Programming Model For MapReduce with Oracle NoSQL Database Security

Recall that when executing a MapReduce job, the client application uses mechanisms provided by the Hadoop infrastructure to initiate the job from a node (referred to as the Hadoop cluster's access node) that has network access to the node running the Hadoop cluster's ResourceManager. If the job will be run against a secure store, then prior to initiating the job, the client must initialize the job's TableInputFormat with the following three pieces of information:

The name of the file that specifies the transport properties the client will use when connecting to the store; which, for the purposes of this document, will be referred to as the login properties file (or login file).
The PasswordCredentials containing the username and password the client will present to the store during authentication.
The name of the file containing the public keys and/or certificates needed for authentication; which, for the purposes of this document, will be referred to as, the client trust file (or trust file).
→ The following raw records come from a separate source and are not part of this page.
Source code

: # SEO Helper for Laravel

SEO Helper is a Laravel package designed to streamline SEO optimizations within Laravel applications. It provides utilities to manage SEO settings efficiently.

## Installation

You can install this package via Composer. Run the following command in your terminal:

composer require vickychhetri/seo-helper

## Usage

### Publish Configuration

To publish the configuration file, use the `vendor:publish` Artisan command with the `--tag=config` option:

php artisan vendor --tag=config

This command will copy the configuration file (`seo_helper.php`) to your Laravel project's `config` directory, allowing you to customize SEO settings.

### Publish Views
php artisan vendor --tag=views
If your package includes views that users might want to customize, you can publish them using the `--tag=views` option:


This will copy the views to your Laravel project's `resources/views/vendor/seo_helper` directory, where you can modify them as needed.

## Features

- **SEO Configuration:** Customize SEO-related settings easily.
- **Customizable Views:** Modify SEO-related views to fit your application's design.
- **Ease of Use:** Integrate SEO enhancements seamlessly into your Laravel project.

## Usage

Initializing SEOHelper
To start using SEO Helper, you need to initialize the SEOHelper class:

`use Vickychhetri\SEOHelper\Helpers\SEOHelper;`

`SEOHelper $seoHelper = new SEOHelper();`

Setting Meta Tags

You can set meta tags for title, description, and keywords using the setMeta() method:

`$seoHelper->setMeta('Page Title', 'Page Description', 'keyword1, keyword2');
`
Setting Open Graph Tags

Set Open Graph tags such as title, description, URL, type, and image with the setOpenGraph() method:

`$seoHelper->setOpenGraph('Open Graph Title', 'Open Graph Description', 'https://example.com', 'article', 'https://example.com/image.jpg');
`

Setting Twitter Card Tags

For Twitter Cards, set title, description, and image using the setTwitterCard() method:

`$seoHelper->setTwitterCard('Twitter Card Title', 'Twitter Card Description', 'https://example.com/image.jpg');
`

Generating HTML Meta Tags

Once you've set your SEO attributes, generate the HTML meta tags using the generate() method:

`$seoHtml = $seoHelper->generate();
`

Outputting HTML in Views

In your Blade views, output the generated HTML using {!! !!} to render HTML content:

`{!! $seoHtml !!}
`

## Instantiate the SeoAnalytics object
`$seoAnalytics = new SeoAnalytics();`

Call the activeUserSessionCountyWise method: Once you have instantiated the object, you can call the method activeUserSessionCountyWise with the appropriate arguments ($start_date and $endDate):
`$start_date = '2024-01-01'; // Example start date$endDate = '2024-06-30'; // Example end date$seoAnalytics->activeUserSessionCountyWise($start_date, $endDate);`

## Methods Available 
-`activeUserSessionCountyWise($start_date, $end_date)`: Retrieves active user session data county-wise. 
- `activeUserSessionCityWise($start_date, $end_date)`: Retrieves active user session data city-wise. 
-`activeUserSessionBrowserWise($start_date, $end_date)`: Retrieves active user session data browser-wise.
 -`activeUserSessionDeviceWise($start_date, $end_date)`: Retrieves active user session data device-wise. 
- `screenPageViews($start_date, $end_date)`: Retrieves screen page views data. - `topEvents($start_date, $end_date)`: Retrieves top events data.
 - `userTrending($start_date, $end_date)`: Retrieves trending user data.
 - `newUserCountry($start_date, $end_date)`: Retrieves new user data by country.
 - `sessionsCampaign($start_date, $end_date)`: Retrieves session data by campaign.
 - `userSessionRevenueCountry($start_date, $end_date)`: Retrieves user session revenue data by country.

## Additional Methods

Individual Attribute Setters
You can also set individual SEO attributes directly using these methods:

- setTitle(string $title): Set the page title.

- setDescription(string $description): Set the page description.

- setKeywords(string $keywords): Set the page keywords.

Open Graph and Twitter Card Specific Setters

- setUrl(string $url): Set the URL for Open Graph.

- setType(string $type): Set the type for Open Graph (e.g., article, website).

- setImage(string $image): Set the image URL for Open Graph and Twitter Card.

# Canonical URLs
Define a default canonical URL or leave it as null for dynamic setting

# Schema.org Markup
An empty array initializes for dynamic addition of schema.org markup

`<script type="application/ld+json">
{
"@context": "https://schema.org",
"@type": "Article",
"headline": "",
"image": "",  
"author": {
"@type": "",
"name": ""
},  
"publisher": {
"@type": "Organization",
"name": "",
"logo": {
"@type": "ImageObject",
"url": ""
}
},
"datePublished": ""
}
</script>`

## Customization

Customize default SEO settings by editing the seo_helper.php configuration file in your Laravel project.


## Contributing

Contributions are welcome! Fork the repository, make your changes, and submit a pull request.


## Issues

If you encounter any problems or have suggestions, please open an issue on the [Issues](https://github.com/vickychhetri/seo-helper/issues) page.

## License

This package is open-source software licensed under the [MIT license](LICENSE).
To perform this initialization of the MapReduce client application, CountTableRows in this case, invokes the setKVSecurity method defined in TableInputFormat. Once this initialization has been performed and the job has been initiated, the job uses that TableInputFormat to create and assign a TableInputSplit (a split) to each of the Mapper tasks that will run on one of the DataNodes in the cluster. The TableInputFormat needs the information initialized by the setKVSecurity method for two reasons:

To connect to the secure store from the access node and retrieve the information needed to create the splits.
To initialize each split with that same security information, so that each such split can connect to the secure store from its DataNode host and retrieve the particular table data the split will process.

In addition to requiring that the MapReduce application use the mechanism just described to initialize and configure the job's TableInputFormat (and thus, its splits) with the information listed above, the model also requires that the public and private security credentials referenced by that information be communicated to the TableInputFormat, as well as the splits, securely. How this is achieved depends on whether that information is being communicated to the TableInputFormat on the client side of the application, or to the splits on the server side.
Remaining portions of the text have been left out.